このウィンチェスター家の建物も幽霊が出没すると言われている。

用語[編集]

日常的に人のに関わっている病院や、関係者の事故死・殺害・自殺など死を伴う事件があった(あるいはあったとされる)ビル・工場、その他公共施設では心霊現象が起こるとされる場合があり、建設工事中に作業員が事故死した後に完成した建物にも同様の噂が立つこともある。広義にはこれらの場所を「幽霊屋敷」に含んでいる。

ただし「屋敷」といえば一般に、居住者がいて日常生活の場になっている建物(住宅)を示すので、「幽霊屋敷」といえば狭義には心霊現象が起こる住宅を指す。

概説[編集]

幽霊が出没するとされる建物は世界各地に存在している[1][2]。イギリスのボーリー司教館(en:Borley Rectory)、ロンドン塔ヘンリー8世の王宮であるハンプトン・コート・シャー宮殿キラキー邸、バークリー・スクエア50番地、アメリカ合衆国のウィンチェスター・ミステリー・ハウスマダム・ラローリー邸などが特に有名である[3]。また米国のホワイトハウスにも幽霊がいくつか出没すると長らく噂されている(後述)[4]

幽霊が出没することを英語では「ホーンテッド」と言い、幽霊が出没する建物は「ホーンテッド・ハウス」「ホーンテッド・マンション」などと言う。イギリスでは、今日でも幽霊が現れる建物が多数存在しており、歴史的に由緒がある建物などでは、歴史上の人物が幽霊として現れることがある[5]。イギリス人たちは、無類の幽霊好きで、自分の家に幽霊が出ることを自慢しあう[6]。幽霊ファンのような層が存在し、幽霊見学ツアーなどが行われている[7][8]。

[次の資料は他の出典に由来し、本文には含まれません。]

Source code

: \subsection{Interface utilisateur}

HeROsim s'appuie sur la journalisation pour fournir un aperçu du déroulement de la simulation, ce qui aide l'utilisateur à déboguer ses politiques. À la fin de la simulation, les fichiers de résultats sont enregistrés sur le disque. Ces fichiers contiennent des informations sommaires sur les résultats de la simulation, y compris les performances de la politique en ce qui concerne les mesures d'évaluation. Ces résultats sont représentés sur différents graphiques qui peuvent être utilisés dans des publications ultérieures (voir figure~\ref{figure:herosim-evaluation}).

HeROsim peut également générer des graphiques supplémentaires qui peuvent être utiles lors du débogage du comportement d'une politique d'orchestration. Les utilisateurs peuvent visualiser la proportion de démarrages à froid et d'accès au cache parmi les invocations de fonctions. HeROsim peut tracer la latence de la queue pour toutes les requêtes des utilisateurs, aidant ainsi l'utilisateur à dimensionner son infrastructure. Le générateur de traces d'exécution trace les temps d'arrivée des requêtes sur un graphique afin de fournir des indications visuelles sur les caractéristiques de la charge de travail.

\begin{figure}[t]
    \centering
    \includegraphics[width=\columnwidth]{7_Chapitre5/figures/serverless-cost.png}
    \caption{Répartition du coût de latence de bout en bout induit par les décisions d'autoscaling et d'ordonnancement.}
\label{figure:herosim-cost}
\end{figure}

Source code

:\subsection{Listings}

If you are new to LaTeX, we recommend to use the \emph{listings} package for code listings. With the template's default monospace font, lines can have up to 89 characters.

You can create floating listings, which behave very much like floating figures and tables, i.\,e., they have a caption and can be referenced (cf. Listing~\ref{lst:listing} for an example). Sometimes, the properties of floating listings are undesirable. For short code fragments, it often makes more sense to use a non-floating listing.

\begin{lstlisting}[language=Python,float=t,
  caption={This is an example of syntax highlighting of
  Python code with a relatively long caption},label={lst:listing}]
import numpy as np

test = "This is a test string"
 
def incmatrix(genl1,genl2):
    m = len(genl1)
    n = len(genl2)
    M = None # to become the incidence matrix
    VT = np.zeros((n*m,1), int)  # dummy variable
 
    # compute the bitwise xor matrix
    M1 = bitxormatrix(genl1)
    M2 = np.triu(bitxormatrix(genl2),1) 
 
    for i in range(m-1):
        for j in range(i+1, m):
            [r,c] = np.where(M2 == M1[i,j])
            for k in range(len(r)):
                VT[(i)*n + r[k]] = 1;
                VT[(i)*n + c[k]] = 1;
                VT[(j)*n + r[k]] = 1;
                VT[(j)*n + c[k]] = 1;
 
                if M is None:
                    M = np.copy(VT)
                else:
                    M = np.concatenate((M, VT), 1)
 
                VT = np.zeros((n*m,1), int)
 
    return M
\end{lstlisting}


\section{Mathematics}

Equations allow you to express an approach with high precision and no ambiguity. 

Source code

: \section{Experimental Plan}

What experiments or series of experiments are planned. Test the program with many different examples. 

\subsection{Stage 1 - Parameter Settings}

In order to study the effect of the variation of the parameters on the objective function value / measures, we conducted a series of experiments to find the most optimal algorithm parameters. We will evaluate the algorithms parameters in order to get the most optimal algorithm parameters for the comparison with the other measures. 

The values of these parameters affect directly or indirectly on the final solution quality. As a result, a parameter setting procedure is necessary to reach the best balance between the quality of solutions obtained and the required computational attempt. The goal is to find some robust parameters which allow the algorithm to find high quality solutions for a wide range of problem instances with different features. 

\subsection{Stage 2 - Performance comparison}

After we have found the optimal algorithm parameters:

近代の心霊研究もイギリスを中心に発展した[9]が、その理由は、ひとつには、イギリス人の気質が知的な探究心旺盛なため、幽霊が現れるとされれば、それを怖がったりせず、積極的に知的に調べてみたがるため、とも言われている[10][9]

幽霊を自分の目で見てみたいと思っているイギリス人も多いので、イギリスでは幽霊が出るとの評判が高い住宅・物件は、通常の物件よりもむしろ高価で取引されていることもある[11]日本では、幽霊が出る建物となると、悪い噂になるなどと考えて、ひた隠しにしようとしてしまう傾向がある[12]のとは、対照的である。[13]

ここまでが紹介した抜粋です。